Subsequently, appellee presented a claim under the certificate which provided benefits in the event of total and permanent disability. The appellant denied the claim because it did not consider the insured totally and permanently disabled within the meaning of the provisions of the policy hereinabove set out.

The policy by its terms did not provide occupational insurance, or that the insurer would become liable if the insured became unable to perform the duties of his occupation of brakeman; but provided that insured, to be entitled to recover under said certificate, must show that he "is unable to perform any work for any kind of compensation of financial value during the remainder of his lifetime."

There is no doubt about the injury suffered by the insured being permanent; and appellant's only insistence is that the testimony is insufficient to support the allegation that said injury is total.
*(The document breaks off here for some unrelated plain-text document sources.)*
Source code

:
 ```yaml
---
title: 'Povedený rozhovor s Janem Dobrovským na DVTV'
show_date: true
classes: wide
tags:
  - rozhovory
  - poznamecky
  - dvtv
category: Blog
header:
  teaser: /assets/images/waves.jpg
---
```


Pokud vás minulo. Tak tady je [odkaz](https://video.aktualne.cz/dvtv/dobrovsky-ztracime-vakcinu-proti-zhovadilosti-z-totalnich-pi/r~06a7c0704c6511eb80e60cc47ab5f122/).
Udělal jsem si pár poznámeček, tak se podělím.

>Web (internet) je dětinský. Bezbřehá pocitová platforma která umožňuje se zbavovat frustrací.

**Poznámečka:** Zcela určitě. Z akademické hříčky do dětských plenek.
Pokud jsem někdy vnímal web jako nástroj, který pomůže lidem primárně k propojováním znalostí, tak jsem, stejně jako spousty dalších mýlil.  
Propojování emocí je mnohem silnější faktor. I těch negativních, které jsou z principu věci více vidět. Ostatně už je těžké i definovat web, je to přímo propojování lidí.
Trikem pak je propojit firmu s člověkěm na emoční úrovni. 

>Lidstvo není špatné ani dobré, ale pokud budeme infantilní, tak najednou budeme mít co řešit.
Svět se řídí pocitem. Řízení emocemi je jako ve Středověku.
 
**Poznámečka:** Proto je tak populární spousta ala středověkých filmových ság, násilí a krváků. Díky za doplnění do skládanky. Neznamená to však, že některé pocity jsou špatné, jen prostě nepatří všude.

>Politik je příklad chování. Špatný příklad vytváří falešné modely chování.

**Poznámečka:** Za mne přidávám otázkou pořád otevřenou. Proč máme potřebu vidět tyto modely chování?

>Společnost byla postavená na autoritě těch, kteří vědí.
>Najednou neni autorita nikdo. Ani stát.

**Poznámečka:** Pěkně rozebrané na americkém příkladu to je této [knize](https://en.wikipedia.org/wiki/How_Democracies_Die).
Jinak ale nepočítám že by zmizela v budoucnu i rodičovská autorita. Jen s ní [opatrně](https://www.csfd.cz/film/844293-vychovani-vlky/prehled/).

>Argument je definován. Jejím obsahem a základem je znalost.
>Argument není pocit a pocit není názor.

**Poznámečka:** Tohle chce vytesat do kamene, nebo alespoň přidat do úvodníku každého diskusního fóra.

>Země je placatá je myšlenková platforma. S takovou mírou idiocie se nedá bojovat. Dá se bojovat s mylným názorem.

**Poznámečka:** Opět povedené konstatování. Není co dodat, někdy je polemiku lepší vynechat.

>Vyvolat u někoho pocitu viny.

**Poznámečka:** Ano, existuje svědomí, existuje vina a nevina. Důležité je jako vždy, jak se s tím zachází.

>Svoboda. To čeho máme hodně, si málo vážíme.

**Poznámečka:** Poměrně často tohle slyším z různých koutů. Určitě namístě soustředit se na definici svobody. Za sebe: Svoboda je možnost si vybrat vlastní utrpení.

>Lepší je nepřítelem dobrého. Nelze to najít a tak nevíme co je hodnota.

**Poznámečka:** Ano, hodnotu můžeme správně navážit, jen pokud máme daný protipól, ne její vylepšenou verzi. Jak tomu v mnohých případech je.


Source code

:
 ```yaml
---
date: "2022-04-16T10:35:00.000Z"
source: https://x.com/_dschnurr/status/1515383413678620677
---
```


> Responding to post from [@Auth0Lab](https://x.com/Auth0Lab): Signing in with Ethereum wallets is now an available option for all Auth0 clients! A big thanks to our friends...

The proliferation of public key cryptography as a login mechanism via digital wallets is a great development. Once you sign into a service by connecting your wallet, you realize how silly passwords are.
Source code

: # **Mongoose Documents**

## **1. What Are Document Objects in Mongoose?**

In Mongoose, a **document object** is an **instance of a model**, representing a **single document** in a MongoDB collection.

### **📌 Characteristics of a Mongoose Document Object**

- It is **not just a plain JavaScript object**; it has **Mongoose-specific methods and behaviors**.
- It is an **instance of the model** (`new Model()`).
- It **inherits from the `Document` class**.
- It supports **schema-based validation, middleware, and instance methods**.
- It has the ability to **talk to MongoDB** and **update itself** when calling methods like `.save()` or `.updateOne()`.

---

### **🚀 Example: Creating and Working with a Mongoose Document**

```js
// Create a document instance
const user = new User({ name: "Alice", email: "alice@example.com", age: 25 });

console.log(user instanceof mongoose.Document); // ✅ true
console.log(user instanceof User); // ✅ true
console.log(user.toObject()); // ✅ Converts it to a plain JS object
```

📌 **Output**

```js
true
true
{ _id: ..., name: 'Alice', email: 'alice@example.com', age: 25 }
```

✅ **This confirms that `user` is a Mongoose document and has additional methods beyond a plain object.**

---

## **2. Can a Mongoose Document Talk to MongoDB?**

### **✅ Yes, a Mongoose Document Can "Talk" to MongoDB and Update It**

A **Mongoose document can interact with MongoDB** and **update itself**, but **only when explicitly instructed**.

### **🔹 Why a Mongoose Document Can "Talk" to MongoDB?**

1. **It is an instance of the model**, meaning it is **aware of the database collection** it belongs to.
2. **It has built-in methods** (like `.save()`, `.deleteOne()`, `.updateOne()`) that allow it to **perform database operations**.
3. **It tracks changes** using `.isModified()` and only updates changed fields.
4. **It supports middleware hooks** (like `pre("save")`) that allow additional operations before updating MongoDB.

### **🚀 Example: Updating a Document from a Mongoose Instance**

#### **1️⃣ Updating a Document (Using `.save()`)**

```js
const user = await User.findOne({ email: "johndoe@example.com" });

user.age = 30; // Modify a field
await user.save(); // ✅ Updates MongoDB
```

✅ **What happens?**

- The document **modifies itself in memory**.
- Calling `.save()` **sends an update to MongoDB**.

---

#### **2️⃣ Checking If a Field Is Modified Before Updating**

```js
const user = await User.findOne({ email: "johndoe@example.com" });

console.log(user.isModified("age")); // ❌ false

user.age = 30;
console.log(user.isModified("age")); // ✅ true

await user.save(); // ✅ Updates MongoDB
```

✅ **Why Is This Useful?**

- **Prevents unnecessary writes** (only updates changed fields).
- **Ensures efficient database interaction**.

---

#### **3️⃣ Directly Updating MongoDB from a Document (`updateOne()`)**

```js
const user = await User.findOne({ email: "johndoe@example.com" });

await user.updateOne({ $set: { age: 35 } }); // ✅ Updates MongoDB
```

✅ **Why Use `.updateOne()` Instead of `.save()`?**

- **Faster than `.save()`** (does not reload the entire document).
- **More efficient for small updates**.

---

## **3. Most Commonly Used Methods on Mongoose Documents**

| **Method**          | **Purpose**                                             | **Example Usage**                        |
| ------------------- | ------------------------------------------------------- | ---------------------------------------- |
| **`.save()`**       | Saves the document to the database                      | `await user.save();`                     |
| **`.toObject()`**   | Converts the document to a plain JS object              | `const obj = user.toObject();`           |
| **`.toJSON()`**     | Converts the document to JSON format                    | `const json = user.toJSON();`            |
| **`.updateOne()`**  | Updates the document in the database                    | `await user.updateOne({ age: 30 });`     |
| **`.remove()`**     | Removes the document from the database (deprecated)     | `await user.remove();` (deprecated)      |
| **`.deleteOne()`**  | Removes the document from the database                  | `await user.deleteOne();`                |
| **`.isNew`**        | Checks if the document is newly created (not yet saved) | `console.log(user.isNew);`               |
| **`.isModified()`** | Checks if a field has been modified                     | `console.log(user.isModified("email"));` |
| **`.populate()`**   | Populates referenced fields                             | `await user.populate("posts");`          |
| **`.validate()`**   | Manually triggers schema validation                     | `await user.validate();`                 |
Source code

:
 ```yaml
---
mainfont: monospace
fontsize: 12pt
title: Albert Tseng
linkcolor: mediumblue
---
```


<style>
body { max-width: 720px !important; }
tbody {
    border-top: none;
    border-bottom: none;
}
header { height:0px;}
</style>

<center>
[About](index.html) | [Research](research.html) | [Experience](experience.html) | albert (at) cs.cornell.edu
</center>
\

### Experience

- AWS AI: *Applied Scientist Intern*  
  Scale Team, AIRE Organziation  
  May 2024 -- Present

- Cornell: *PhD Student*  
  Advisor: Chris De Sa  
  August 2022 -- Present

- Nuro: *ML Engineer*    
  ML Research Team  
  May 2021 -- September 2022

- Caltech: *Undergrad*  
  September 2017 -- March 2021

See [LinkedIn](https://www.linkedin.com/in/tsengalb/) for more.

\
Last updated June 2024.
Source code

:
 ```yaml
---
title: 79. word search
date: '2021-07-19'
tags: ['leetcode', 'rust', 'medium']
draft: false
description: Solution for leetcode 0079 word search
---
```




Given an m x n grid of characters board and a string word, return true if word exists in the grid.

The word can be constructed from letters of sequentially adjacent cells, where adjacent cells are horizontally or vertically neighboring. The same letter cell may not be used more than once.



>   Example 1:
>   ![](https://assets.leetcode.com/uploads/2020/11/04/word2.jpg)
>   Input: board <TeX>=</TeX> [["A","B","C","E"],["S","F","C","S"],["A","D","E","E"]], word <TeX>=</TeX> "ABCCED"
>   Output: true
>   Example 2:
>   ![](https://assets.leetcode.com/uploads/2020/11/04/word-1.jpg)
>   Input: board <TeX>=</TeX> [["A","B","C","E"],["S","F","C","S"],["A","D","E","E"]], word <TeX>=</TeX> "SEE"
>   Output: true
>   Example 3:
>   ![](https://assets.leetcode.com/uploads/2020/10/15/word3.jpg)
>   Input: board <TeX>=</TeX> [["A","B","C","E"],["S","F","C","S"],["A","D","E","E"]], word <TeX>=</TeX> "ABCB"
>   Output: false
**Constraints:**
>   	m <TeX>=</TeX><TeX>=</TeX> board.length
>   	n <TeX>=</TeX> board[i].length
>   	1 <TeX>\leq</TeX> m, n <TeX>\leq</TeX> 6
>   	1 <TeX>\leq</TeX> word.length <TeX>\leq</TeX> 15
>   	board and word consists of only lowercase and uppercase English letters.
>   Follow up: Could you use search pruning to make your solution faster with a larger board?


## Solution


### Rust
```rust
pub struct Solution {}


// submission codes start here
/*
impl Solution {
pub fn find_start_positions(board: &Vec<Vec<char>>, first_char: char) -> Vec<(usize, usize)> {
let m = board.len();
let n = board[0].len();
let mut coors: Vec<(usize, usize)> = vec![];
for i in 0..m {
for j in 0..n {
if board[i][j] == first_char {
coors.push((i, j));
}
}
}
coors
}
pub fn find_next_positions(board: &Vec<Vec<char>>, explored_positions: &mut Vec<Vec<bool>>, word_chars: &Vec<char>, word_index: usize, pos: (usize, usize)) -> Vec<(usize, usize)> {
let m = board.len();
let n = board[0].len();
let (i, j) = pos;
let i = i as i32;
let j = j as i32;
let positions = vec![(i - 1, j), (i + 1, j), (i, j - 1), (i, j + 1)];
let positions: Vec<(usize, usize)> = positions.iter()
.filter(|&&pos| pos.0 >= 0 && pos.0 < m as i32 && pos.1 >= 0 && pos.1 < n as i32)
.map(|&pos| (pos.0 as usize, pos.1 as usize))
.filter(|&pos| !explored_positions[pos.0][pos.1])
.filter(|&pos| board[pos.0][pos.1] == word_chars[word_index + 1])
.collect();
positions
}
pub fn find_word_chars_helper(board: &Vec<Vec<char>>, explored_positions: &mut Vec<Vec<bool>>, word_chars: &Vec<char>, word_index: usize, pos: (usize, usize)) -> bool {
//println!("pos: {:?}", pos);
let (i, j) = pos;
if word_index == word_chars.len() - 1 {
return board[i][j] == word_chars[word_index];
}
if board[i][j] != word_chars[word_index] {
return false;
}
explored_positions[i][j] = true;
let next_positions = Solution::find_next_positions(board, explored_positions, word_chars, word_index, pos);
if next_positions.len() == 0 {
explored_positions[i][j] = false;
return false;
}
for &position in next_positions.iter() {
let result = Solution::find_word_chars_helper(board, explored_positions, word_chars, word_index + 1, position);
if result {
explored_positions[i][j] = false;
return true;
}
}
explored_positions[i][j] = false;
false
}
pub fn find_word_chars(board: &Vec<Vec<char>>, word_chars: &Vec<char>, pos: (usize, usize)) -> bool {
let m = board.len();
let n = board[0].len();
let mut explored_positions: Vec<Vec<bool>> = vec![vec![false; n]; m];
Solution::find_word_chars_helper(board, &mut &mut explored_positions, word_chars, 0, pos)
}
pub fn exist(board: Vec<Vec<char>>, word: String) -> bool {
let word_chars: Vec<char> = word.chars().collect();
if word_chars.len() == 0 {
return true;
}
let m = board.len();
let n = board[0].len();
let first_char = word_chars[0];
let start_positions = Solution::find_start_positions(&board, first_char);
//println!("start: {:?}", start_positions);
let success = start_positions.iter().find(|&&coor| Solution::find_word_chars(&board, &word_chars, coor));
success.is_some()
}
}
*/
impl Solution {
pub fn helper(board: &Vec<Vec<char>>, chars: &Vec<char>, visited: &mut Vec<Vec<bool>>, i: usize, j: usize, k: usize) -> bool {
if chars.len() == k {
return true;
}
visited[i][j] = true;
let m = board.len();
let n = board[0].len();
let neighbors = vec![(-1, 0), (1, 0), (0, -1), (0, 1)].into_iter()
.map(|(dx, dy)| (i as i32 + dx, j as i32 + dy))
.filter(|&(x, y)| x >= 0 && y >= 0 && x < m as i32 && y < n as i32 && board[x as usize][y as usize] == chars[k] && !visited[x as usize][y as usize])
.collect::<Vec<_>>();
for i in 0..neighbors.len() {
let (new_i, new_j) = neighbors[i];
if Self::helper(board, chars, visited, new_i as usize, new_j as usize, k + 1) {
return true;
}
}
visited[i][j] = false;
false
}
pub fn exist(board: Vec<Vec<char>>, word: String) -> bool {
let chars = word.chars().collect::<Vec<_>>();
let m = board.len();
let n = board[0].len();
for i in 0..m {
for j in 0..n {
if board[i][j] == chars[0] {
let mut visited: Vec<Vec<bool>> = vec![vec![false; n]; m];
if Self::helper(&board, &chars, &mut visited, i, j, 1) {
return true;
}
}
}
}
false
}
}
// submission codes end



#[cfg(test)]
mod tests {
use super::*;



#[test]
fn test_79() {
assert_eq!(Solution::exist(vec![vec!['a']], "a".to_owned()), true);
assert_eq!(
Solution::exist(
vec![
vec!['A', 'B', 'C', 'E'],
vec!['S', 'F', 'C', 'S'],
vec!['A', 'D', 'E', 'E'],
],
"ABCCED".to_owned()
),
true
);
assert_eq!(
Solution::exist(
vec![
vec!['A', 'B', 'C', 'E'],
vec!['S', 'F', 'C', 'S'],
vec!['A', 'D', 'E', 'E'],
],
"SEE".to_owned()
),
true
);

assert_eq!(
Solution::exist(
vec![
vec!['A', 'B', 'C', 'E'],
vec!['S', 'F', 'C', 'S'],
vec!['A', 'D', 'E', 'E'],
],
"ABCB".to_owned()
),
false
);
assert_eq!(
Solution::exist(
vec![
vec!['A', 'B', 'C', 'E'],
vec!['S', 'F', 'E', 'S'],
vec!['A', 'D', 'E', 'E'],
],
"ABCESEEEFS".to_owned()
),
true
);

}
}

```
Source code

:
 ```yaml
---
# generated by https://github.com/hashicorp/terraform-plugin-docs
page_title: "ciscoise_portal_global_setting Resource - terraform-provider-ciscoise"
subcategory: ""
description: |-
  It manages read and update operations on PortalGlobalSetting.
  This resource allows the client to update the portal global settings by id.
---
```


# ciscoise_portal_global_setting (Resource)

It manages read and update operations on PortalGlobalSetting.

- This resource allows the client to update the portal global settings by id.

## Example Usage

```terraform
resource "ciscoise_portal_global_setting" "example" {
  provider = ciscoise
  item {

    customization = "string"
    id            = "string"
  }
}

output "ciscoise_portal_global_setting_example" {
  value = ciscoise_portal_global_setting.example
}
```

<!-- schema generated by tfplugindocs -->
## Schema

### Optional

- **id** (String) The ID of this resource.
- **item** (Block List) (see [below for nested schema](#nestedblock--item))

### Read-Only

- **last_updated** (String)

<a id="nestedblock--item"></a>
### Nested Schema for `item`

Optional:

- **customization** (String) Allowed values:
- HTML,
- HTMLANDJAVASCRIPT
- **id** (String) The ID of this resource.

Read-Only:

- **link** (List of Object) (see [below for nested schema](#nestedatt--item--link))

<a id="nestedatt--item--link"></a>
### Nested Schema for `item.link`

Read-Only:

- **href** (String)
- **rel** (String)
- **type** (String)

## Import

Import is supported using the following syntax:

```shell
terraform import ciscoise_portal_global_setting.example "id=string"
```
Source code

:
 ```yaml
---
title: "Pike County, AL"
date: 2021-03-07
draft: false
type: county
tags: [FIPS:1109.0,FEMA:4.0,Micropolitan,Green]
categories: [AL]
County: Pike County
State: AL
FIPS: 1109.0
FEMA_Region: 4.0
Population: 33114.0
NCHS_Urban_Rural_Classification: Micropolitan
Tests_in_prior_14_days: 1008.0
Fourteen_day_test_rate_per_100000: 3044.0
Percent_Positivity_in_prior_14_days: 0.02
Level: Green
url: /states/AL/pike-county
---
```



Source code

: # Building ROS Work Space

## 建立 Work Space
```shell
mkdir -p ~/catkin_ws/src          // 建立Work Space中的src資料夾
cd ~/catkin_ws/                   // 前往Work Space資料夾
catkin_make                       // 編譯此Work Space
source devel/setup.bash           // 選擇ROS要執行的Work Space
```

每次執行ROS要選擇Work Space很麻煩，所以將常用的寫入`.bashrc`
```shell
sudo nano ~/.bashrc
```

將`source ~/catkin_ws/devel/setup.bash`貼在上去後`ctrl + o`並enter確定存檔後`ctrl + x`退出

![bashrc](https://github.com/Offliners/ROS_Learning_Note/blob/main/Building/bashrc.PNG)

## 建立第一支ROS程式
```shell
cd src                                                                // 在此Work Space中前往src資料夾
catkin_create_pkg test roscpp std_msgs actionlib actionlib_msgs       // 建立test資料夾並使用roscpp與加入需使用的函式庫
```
It will suffice to say, however, that the instructions given by the court are not complained of here, and were in accordance with the doctrines of this court as announced in Industrial Mutual Indemnity Co. v. Hawkins, 94 Ark. 417, 127 S.W. 457; Aetna Life Ins. Co. v. Phifer, 160 Ark. 98, 254 S.W. 335; Aetna Life Ins. Co. v. Spencer, 182 Ark. 496, 32 S.W.2d 310; and Mutual Benefit Health Accident Ass'n v. Bird, 185 Ark. 445, 47 S.W.2d 812.

Insured testified that he was 47 years of age; that his leg was amputated about 9 inches below the knee joint; that he was unable to perform any kind of work for gain or profit; that he had railroaded all his life and had no knowledge of any other vocation nor sufficient education or training to follow any profession.

It is true the disability or injury suffered by the insured did not constitute of itself a total and permanent disability within the express provisions of the policy, but *12 said policy also provides: "If any person insured under this policy shall become totally and permanently disabled, either physically or mentally, from any cause whatsoever, etc., * * * the company, upon receipt of due proof of such disability, will grant the following benefits:" Said policy also recognizes certain injuries to be permanent and total disabilities.

The jury had the insured before it, saw his condition and necessarily knew somewhat about the question of his disability from its own information and experience acquired through association with its fellowmen; and under our Constitution it was exclusively within the jury's province to determine the question under the circumstances of this case. Having done so, and there being material testimony to support its verdict, the judgment thereon will not be disturbed. Affirmed.

SMITH, McHANEY and BUTLER, J.J., dissent.